▶ [Assignment] From the records below, print exactly the lines starting at the one containing "some time to" and ending at the one containing "mbedgt: test case", ends included, and nothing else.

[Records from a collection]

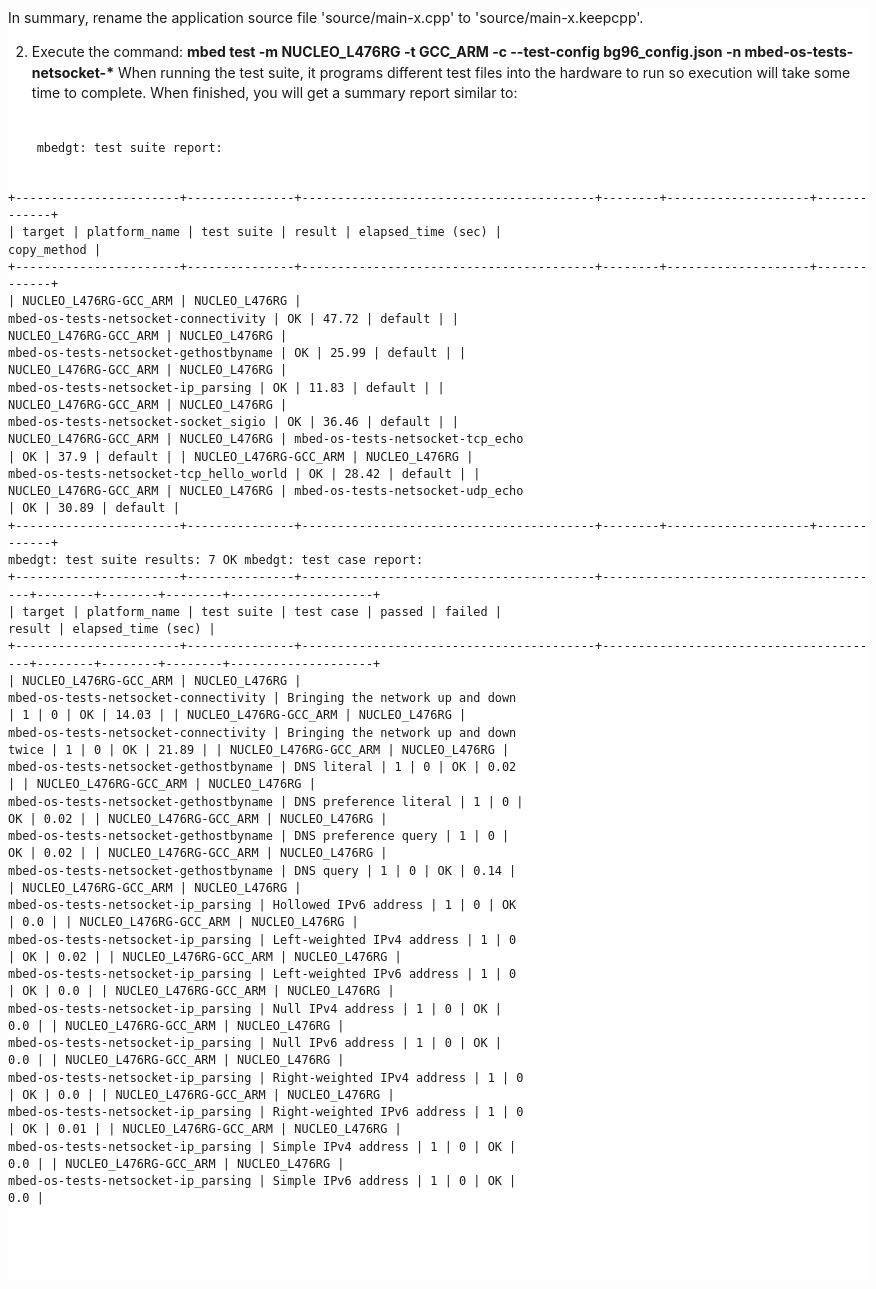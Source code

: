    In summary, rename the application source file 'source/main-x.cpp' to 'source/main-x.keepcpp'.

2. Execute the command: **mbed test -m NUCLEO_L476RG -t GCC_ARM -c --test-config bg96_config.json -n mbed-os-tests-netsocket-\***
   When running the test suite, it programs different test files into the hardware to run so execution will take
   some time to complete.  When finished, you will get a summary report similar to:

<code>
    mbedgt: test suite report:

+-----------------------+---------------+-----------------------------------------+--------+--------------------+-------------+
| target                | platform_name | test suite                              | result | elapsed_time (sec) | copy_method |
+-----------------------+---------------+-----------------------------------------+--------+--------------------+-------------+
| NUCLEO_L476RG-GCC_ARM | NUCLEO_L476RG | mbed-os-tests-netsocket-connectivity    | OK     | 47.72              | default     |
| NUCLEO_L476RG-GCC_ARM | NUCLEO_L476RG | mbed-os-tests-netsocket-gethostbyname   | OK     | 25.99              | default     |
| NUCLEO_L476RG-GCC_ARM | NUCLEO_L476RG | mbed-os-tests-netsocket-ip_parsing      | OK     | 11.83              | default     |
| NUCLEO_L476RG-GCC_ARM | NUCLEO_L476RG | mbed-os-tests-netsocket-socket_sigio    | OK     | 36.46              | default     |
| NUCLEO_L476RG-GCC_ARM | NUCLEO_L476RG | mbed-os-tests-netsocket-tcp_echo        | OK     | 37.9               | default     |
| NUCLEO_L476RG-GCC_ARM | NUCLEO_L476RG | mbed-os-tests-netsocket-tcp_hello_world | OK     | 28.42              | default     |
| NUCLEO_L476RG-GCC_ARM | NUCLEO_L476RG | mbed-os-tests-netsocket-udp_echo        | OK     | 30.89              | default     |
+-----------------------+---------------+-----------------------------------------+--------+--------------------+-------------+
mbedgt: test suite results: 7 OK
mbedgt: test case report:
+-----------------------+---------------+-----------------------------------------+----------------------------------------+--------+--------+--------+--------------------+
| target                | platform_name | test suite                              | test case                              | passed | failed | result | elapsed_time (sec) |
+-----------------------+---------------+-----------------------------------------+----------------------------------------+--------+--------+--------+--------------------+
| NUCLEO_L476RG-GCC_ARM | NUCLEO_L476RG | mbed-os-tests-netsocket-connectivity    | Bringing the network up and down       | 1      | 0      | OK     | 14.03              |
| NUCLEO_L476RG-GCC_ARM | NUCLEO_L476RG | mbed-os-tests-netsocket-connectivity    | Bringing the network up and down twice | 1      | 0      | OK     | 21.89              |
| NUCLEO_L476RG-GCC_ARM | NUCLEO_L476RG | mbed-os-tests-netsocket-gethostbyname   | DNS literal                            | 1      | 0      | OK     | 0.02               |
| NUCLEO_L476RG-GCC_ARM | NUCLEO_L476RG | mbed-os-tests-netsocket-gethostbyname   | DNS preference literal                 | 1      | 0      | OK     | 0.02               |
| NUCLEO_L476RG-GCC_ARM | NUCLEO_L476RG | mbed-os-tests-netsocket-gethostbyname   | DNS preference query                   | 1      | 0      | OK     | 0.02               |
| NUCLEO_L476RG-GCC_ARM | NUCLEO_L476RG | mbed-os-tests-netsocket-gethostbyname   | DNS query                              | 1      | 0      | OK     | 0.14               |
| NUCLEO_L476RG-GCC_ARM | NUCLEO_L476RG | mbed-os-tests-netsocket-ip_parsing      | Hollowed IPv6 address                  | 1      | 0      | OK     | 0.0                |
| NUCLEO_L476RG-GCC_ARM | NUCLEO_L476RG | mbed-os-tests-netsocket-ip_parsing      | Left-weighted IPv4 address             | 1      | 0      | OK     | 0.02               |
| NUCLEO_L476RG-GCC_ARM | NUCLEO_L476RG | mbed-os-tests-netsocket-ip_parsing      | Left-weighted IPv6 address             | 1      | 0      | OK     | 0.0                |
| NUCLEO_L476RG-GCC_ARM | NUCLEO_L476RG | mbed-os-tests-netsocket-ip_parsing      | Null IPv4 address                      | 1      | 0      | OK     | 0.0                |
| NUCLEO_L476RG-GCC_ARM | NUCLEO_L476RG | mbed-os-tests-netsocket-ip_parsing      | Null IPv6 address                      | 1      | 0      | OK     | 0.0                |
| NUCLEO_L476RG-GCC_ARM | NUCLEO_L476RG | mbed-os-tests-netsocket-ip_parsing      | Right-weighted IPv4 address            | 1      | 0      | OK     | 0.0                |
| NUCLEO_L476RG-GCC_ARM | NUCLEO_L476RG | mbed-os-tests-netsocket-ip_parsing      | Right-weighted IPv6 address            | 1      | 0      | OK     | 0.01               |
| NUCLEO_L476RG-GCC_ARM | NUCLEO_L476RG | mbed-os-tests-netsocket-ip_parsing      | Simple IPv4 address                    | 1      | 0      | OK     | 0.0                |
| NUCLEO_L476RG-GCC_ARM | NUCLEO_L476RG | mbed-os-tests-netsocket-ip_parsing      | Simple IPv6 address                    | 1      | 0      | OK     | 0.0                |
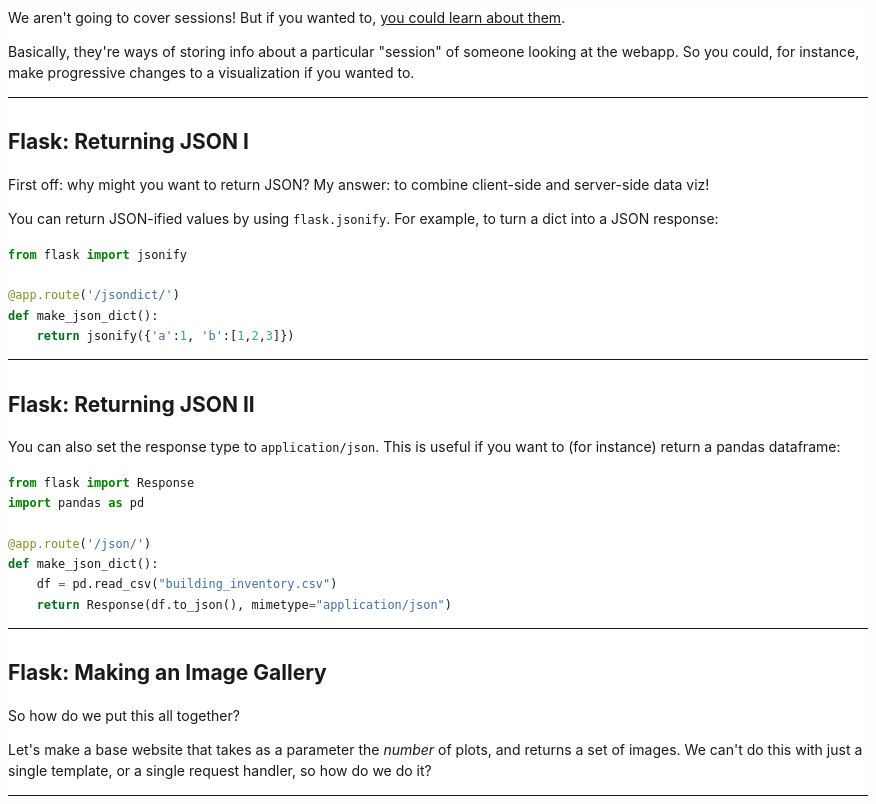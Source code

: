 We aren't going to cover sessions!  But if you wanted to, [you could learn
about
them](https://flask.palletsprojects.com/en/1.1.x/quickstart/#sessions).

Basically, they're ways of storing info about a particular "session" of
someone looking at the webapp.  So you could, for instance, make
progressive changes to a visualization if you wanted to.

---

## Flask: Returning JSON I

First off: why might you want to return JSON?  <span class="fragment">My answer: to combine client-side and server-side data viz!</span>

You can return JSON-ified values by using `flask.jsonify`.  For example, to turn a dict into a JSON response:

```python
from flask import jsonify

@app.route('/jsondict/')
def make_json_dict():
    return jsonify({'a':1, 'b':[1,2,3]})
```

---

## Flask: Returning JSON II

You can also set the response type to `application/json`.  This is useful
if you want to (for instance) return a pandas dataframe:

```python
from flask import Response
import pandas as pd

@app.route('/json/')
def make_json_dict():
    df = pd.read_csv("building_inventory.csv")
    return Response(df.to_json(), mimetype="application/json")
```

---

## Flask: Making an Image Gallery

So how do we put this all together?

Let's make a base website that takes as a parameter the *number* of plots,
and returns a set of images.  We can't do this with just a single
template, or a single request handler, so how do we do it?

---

▶ [Answer space]
   some time to complete.  When finished, you will get a summary report similar to:

<code>
    mbedgt: test suite report:

+-----------------------+---------------+-----------------------------------------+--------+--------------------+-------------+
| target                | platform_name | test suite                              | result | elapsed_time (sec) | copy_method |
+-----------------------+---------------+-----------------------------------------+--------+--------------------+-------------+
| NUCLEO_L476RG-GCC_ARM | NUCLEO_L476RG | mbed-os-tests-netsocket-connectivity    | OK     | 47.72              | default     |
| NUCLEO_L476RG-GCC_ARM | NUCLEO_L476RG | mbed-os-tests-netsocket-gethostbyname   | OK     | 25.99              | default     |
| NUCLEO_L476RG-GCC_ARM | NUCLEO_L476RG | mbed-os-tests-netsocket-ip_parsing      | OK     | 11.83              | default     |
| NUCLEO_L476RG-GCC_ARM | NUCLEO_L476RG | mbed-os-tests-netsocket-socket_sigio    | OK     | 36.46              | default     |
| NUCLEO_L476RG-GCC_ARM | NUCLEO_L476RG | mbed-os-tests-netsocket-tcp_echo        | OK     | 37.9               | default     |
| NUCLEO_L476RG-GCC_ARM | NUCLEO_L476RG | mbed-os-tests-netsocket-tcp_hello_world | OK     | 28.42              | default     |
| NUCLEO_L476RG-GCC_ARM | NUCLEO_L476RG | mbed-os-tests-netsocket-udp_echo        | OK     | 30.89              | default     |
+-----------------------+---------------+-----------------------------------------+--------+--------------------+-------------+
mbedgt: test suite results: 7 OK
mbedgt: test case report:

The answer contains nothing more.